Oil prices steady around $137 a barrel in Asia
Thursday, 26 June 2008

AP, SINGAPORE -- Oil prices were steady in Asian trading Wednesday amid concerns about the impact that high fuel prices are having on demand in the United States, the world's biggest energy consumer.

Investors also awaited the release of U.S. government fuel stocks data later Wednesday expected to show a drop in crude oil inventories.

''The concerns about demand destruction are real -- in particular in the U.S.,'' said Victor Shum, an energy analyst with Purvin & Gertz in Singapore. ''The market is holding its breath, waiting for the U.S. inventory report.''

In a weekly report Tuesday, MasterCard's SpendingPulse survey found that demand for gasoline in the U.S. fell 2.7 percent last week compared with the same week last year, and is off by an average of 3.6 percent over the last four weeks compared with the same period in 2007. A litany of recent reports from the U.S. Energy and Transportation departments has offered concrete evidence American consumers are driving less in response to high prices.

But demand in developing nations like China, which last week hiked state-set fuel prices, remains strong.

''Oil pricing will ease significantly only if the developing markets also show demand easing, and so far we haven't seen that,'' Shum said.

Light, sweet crude for August delivery was up 12 cents at $137.12 a barrel in Asian electronic trading on the New York Mercantile Exchange by midday in Singapore. The contract on Tuesday rose 26 cents to settle at $137 a barrel.

U.S. crude oil inventories are expected to have fallen by 1.7 million barrels last week in data from the U.S. Energy Information Administration, according to a survey of analysts by energy research firm Platts.

''With storage costs soaring and prices remaining near all-time highs, refiners will likely remain reluctant to build inventories as has been the case throughout the second quarter,'' said Linda Rafield, Platts senior oil analyst.

Analysts expect gasoline inventories to fall by 750,000 barrels while stocks of distillates, which include heating oil and diesel fuel, were projected to grow by 1.7 million barrels.

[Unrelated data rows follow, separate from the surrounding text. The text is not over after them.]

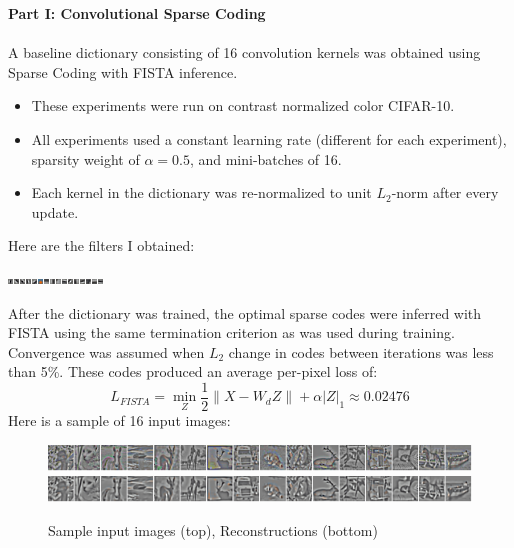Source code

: \documentclass[12pt,a4paper]{report}
\begin{document}
\noindent
{\bf Part I: Convolutional Sparse Coding} \\ \\
A baseline dictionary consisting of 16 convolution kernels was obtained using Sparse Coding with FISTA inference.
\begin{itemize}
\item These experiments were run on contrast normalized color CIFAR-10.  
\item All experiments used a constant learning rate (different for each experiment), sparsity weight of $\alpha = 0.5$, and mini-batches of 16. 
\item Each kernel in the dictionary was re-normalized to unit $L_2$-norm after every update.   
\end{itemize}  
Here are the filters I obtained:
\begin{center}
\includegraphics[scale=4]{dec_SC1.png}
\end{center} 
After the dictionary was trained, the optimal sparse codes were inferred with FISTA using the same termination criterion as was used during training. Convergence was assumed when $L_2$ change in codes between iterations was less than 5\%.   
These codes produced an average per-pixel loss of: 
\begin{equation}
L_{FISTA} = \min_Z \frac{1}{2}\|X-W_dZ\| + \alpha |Z|_1 \approx 0.02476
\end{equation} 
Here is a sample of 16 input images: 

\begin{figure}[ht]
	\begin{center}
	\includegraphics[scale=0.75]{sample.png}
	\includegraphics[scale=0.75]{rec.png}
	\caption{Sample input images (top), Reconstructions (bottom)} 
	\end{center}
\end{figure} 
\end{document}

Prices drew some support from recent production outages in Nigeria. Chevron Corp. said Monday that employees of the company belonging to Pengassan, Nigeria's white-collar oil union, have declared a strike, but said it was ''still too early to comment on any potential impact of the declared work stoppage on our operations.''

But reports of the strike were denied by Babatunde Ogun, president of Pengassan.

''There's no strike,'' Ogun said. ''We're trying to settle the matter.''

Ogun said talks continued Tuesday among his union, Chevron Corp. and government mediators in Nigeria, Africa's largest oil producer and a major U.S. supplier.

Also Tuesday, OPEC President Chakib Khelil insisted that oil producers saw no need to raise supply, blaming high prices on factors such as U.S. pressure on Iran over its nuclear program and the weak dollar. Khelil's comments came days after Saudi Arabia disappointed the crude futures market by saying it would boost production less than many had hoped.

In other Nymex trading, heating oil futures were flat at $3.8136 a gallon while gasoline prices fell 0.05 cent to $3.463 a gallon. Natural gas futures lost 0.4 cent to $13.007 per 1,000 cubic feet.

Brent crude futures fell 6 cents to $136.40 a barrel on the ICE Futures exchange in London.